WHAT THE EXERCISE ASKS
Below are the records; reproduce all of them exactly but without any images.

DATASET ENTRIES

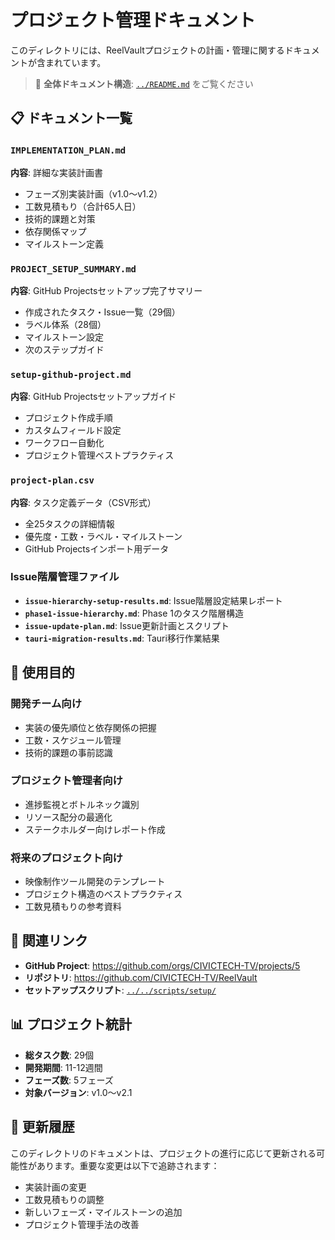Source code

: # プロジェクト管理ドキュメント

このディレクトリには、ReelVaultプロジェクトの計画・管理に関するドキュメントが含まれています。

> 📖 **全体ドキュメント構造**: [`../README.md`](../README.md) をご覧ください

## 📋 ドキュメント一覧

### `IMPLEMENTATION_PLAN.md`
**内容**: 詳細な実装計画書
- フェーズ別実装計画（v1.0〜v1.2）
- 工数見積もり（合計65人日）
- 技術的課題と対策
- 依存関係マップ
- マイルストーン定義

### `PROJECT_SETUP_SUMMARY.md`
**内容**: GitHub Projectsセットアップ完了サマリー
- 作成されたタスク・Issue一覧（29個）
- ラベル体系（28個）
- マイルストーン設定
- 次のステップガイド

### `setup-github-project.md`
**内容**: GitHub Projectsセットアップガイド
- プロジェクト作成手順
- カスタムフィールド設定
- ワークフロー自動化
- プロジェクト管理ベストプラクティス

### `project-plan.csv`
**内容**: タスク定義データ（CSV形式）
- 全25タスクの詳細情報
- 優先度・工数・ラベル・マイルストーン
- GitHub Projectsインポート用データ

### Issue階層管理ファイル
- **`issue-hierarchy-setup-results.md`**: Issue階層設定結果レポート
- **`phase1-issue-hierarchy.md`**: Phase 1のタスク階層構造
- **`issue-update-plan.md`**: Issue更新計画とスクリプト
- **`tauri-migration-results.md`**: Tauri移行作業結果

## 🎯 使用目的

### 開発チーム向け
- 実装の優先順位と依存関係の把握
- 工数・スケジュール管理
- 技術的課題の事前認識

### プロジェクト管理者向け
- 進捗監視とボトルネック識別
- リソース配分の最適化
- ステークホルダー向けレポート作成

### 将来のプロジェクト向け
- 映像制作ツール開発のテンプレート
- プロジェクト構造のベストプラクティス
- 工数見積もりの参考資料

## 🔗 関連リンク

- **GitHub Project**: https://github.com/orgs/CIVICTECH-TV/projects/5
- **リポジトリ**: https://github.com/CIVICTECH-TV/ReelVault
- **セットアップスクリプト**: [`../../scripts/setup/`](../../scripts/setup/)

## 📊 プロジェクト統計

- **総タスク数**: 29個
- **開発期間**: 11-12週間
- **フェーズ数**: 5フェーズ
- **対象バージョン**: v1.0〜v2.1

## 🔄 更新履歴

このディレクトリのドキュメントは、プロジェクトの進行に応じて更新される可能性があります。重要な変更は以下で追跡されます：

- 実装計画の変更
- 工数見積もりの調整  
- 新しいフェーズ・マイルストーンの追加
- プロジェクト管理手法の改善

PROBLEM SOLUTION
Source code

: # プロジェクト管理ドキュメント

このディレクトリには、ReelVaultプロジェクトの計画・管理に関するドキュメントが含まれています。

> 📖 **全体ドキュメント構造**: [`../README.md`](../README.md) をご覧ください

## 📋 ドキュメント一覧

### `IMPLEMENTATION_PLAN.md`
**内容**: 詳細な実装計画書
- フェーズ別実装計画（v1.0〜v1.2）
- 工数見積もり（合計65人日）
- 技術的課題と対策
- 依存関係マップ
- マイルストーン定義

### `PROJECT_SETUP_SUMMARY.md`
**内容**: GitHub Projectsセットアップ完了サマリー
- 作成されたタスク・Issue一覧（29個）
- ラベル体系（28個）
- マイルストーン設定
- 次のステップガイド

### `setup-github-project.md`
**内容**: GitHub Projectsセットアップガイド
- プロジェクト作成手順
- カスタムフィールド設定
- ワークフロー自動化
- プロジェクト管理ベストプラクティス

### `project-plan.csv`
**内容**: タスク定義データ（CSV形式）
- 全25タスクの詳細情報
- 優先度・工数・ラベル・マイルストーン
- GitHub Projectsインポート用データ

### Issue階層管理ファイル
- **`issue-hierarchy-setup-results.md`**: Issue階層設定結果レポート
- **`phase1-issue-hierarchy.md`**: Phase 1のタスク階層構造
- **`issue-update-plan.md`**: Issue更新計画とスクリプト
- **`tauri-migration-results.md`**: Tauri移行作業結果

## 🎯 使用目的

### 開発チーム向け
- 実装の優先順位と依存関係の把握
- 工数・スケジュール管理
- 技術的課題の事前認識

### プロジェクト管理者向け
- 進捗監視とボトルネック識別
- リソース配分の最適化
- ステークホルダー向けレポート作成

### 将来のプロジェクト向け
- 映像制作ツール開発のテンプレート
- プロジェクト構造のベストプラクティス
- 工数見積もりの参考資料

## 🔗 関連リンク

- **GitHub Project**: https://github.com/orgs/CIVICTECH-TV/projects/5
- **リポジトリ**: https://github.com/CIVICTECH-TV/ReelVault
- **セットアップスクリプト**: [`../../scripts/setup/`](../../scripts/setup/)

## 📊 プロジェクト統計

- **総タスク数**: 29個
- **開発期間**: 11-12週間
- **フェーズ数**: 5フェーズ
- **対象バージョン**: v1.0〜v2.1

## 🔄 更新履歴

このディレクトリのドキュメントは、プロジェクトの進行に応じて更新される可能性があります。重要な変更は以下で追跡されます：

- 実装計画の変更
- 工数見積もりの調整  
- 新しいフェーズ・マイルストーンの追加
- プロジェクト管理手法の改善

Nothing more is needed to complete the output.